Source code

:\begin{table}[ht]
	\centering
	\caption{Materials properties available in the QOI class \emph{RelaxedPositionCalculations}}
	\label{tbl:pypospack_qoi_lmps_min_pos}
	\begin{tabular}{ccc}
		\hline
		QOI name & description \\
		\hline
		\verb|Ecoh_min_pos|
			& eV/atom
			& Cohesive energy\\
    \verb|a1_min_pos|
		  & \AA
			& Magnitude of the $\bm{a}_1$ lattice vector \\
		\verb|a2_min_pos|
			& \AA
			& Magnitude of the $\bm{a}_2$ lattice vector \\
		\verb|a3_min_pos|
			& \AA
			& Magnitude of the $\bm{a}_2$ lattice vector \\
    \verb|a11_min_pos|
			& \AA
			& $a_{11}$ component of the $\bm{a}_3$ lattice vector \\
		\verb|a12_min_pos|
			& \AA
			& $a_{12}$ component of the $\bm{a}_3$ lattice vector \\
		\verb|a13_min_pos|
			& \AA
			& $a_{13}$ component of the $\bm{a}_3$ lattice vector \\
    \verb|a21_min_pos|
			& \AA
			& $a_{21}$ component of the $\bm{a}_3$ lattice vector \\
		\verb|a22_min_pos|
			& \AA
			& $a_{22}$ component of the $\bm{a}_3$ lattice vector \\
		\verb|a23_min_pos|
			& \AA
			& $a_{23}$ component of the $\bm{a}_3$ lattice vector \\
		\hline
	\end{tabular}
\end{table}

---

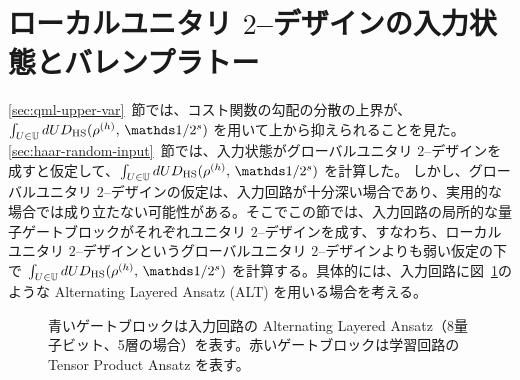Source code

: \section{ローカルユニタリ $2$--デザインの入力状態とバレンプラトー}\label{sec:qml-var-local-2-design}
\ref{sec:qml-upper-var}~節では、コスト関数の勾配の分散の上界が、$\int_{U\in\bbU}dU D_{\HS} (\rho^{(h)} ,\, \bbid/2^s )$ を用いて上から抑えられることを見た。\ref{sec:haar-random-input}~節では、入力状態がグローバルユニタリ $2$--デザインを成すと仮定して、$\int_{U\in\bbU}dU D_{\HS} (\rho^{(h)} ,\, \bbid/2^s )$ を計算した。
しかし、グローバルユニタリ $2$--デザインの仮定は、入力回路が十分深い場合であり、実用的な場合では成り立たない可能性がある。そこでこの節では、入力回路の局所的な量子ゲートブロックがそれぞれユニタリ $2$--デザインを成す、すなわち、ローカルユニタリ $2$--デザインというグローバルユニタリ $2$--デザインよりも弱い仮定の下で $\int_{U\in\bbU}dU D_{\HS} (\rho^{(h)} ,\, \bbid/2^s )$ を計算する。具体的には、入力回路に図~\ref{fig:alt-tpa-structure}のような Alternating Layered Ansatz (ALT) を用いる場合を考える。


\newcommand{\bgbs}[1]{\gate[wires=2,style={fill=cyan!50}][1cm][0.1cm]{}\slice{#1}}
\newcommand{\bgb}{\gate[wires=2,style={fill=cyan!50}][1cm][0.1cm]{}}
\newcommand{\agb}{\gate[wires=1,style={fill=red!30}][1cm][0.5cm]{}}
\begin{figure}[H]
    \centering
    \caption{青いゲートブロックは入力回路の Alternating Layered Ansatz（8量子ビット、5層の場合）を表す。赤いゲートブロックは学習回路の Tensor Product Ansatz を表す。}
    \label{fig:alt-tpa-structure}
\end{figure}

==

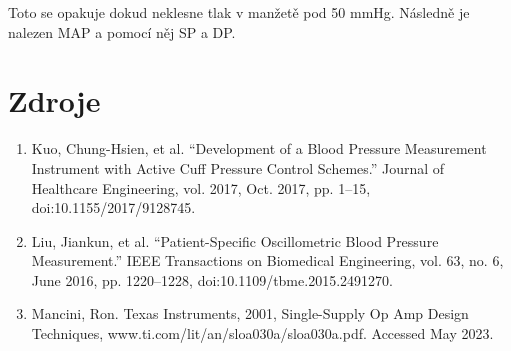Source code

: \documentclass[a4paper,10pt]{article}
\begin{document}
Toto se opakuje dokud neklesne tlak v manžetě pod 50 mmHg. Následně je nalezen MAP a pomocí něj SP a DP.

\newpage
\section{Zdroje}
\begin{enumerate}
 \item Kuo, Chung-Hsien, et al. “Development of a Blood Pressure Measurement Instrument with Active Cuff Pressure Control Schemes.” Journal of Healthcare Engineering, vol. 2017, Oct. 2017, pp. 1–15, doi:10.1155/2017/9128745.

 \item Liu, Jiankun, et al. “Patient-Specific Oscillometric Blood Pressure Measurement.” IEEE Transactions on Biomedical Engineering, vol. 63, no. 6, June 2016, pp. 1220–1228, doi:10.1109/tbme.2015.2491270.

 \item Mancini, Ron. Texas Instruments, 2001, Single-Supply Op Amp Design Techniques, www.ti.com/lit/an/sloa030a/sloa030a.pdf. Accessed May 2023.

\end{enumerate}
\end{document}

_Work instruction:_
Write out every line from the data above that includes "begin".

_Task solution:_
:\begin{table}[ht]
	\begin{tabular}{ccc}
\begin{figure}[H]
\begin{document}
\begin{enumerate}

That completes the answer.